TON Strategy Company is built to hold Toncoin, to stake a substantial portion of the position, and to increase TON held per share over time inside a public company structure. At the asset level, we believe TON is a differentiated network because it is designed for real economic utility and activity inside the Telegram ecosystem, where more than 1 billion users already communicate, transact, and engage with digital services. The TON blockchain is designed to support payments, stable coins, digital goods and application activity at scale, and we believe its combination of utility, distribution and still early adoption is what makes the asset compelling over the long term. We also think the network's growing developer and application ecosystem is an important part of that story. At the company level, we believe TON Strategy Company serves an important purpose.

Manuel Stotz

We've built TON Strategy to hold and stake Toncoin inside a public company structure designed to provide transparency, discipline and access to that exposure. We believe our structure is particularly relevant now while direct access to TON remains more limited in U.S. markets. We also think the staking component is a meaningful part of our business strategy. By staking a substantial portion of our holdings through institutional custodians and segregated validator structures, we have been able to make our treasury productive over time rather than leaving those assets idle. We took the first major steps in this strategy during the second half of 2025. In August, we raised capital, established our initial position, and began staking. Over the balance of the year, we've also built out our operational and reporting foundation needed to support the strategy inside a public company.

Manuel Stotz

The fourth quarter was the first full fiscal period with staking in place, which is giving us a better view of how the model operates with the operating infrastructure fully established. I also want to provide a quick update on our CEO transition. As previously announced, the company continues to conduct an active search for a permanent CEO as part of a planned leadership transition. Veronika continues to serve as CEO during this transition, and our board remains engaged in the search process. I'd personally like to thank Veronika for her integral role in launching TON Strategy and her continued commitment to the Toncoin ecosystem. With that, I'll turn it over to Sarahhh. Sarahhh.

Sarah Olsen

Thank you, Manuel.
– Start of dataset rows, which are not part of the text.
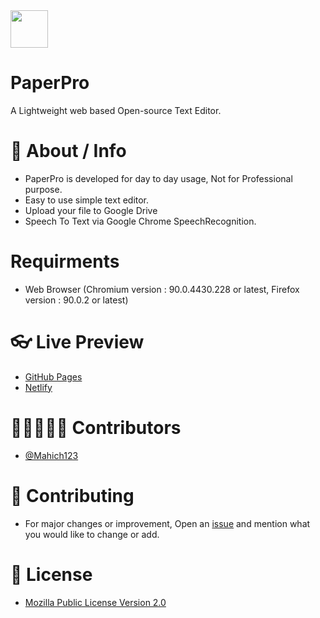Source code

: <img src="https://cdn-icons-png.flaticon.com/512/2541/2541988.png" width=60px align="center">

#  PaperPro
A Lightweight web based Open-source Text Editor.

# 📜 About / Info
- PaperPro is developed for day to day usage, Not for Professional purpose.
- Easy to use simple text editor.
- Upload your file to Google Drive
- Speech To Text via Google Chrome SpeechRecognition.

# Requirments
- Web Browser (Chromium version : 90.0.4430.228 or latest, Firefox version : 90.0.2 or latest)

# 👓 Live Preview
- [GitHub Pages](https://sijey-praveen.github.io/PaperPro/)
- [Netlify](https://paperpro.netlify.app/)

# 👨🏼‍🤝‍👨🏼 Contributors
- [@Mahich123](https://github.com/Mahich123/)

# 🤝 Contributing
- For major changes or improvement, Open an [issue](https://github.com/sijey-praveen/PaperPro/issues) and mention what you would like to change or add.

# 🧾 License
- [Mozilla Public License Version 2.0](https://www.mozilla.org/en-US/MPL/2.0/)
Thanks everyone for joining. I've had the privilege to work across capital markets and digital assets with a focus over the last decade on the intersection of crypto infrastructure and traditional markets. As we've gotten TON Strategy up and running, my primary focus has been establishing the operating and reporting framework to support the business within a public company environment. As context for the financial results, our 2025 results reflect both the implementation of our TON treasury strategy beginning in August, as well as the contribution of the company's legacy operating businesses. For the full year 2025, total revenue was $12.8 million, compared to $0.9 million in 2024, and included approximately $4 million from staking activities following the implementation of the TON treasury strategy. Gross profit was $7.6 million, compared to $0.7 million in 2024.

Sarah Olsen

Total costs and expenses were $49.2 million, compared with $12.5 million in 2024. The increase was primarily due to non-cash stock-based compensation expense, treasury implementation costs, and costs associated with the infrastructure to support custody, staking, reporting, and compliance. Loss from operations was $36.4 million, compared with $11.6 million in 2024. Net loss before income taxes was $148.6 million, compared with $10.5 million in 2024. Net loss included a $114.2 million net loss on crypto assets, which reflects realized and unrealized fair value changes in Toncoin holdings during the year. At December 31, 2025, digital assets held a fair value of approximately $356.8 million, and cash and restricted cash totaled approximately $39.7 million.

Sarah Olsen

From an operating standpoint, the important takeaway is that our treasury is active and productive. As of year-end, we had 219.7 million TON staked, and we earned 2.19 million TON since staking implementation. We expect to continue updating most company-reported treasury metrics through our regular, quarterly, and annual public filings, consistent with our long-term treasury approach. We also recently launched an analytics dashboard on our website, tonstrat.com, to support transparency around the treasury and provide additional visibility into certain market-based and derived metrics alongside the company-reported data. Going forward operationally, our emphasis will remain on disciplined treasury management, which means staking a substantial portion of our position while preserving appropriate liquidity and financial flexibility.

Sarah Olsen

We intend to continue being deliberate in how staking rewards are used or retained over time, and we are applying that same discipline to our cost structure, including careful expense management and a continued focus on operating efficiently. I'll now turn it back to Manuel for closing remarks.

Manuel Stotz

Thank you, Sarahhh, and I very much appreciate the wonderful job you and the team have done on our first 10-K. To wrap up, I'd like to leave you with three key points. First, we entered 2026 having moved through the initial launch phase, and we are now operating the model with the core elements in place. A substantial Toncoin position, staking, and the public company structure and processes needed to support the strategy. Second, we continue to believe TON is a very differentiated asset with growing utility and a network that is still very early in its development. Our view is that our public company structure offers a distinct way to access the TON ecosystem through the public markets. Third, our core focus remains on disciplined execution.

Manuel Stotz

We strive to manage the position carefully, operate transparently, and continue increasing TON held per share over time through a measured approach. Thank you very much for joining us this morning, and thank you to our shareholders for your continued support. Operator, that concludes our prepared remarks.

Operator

Thank you. Ladies and gentlemen, this does conclude today's teleconference. You may disconnect your lines at this time. Thank you for your participation, and have a wonderful day.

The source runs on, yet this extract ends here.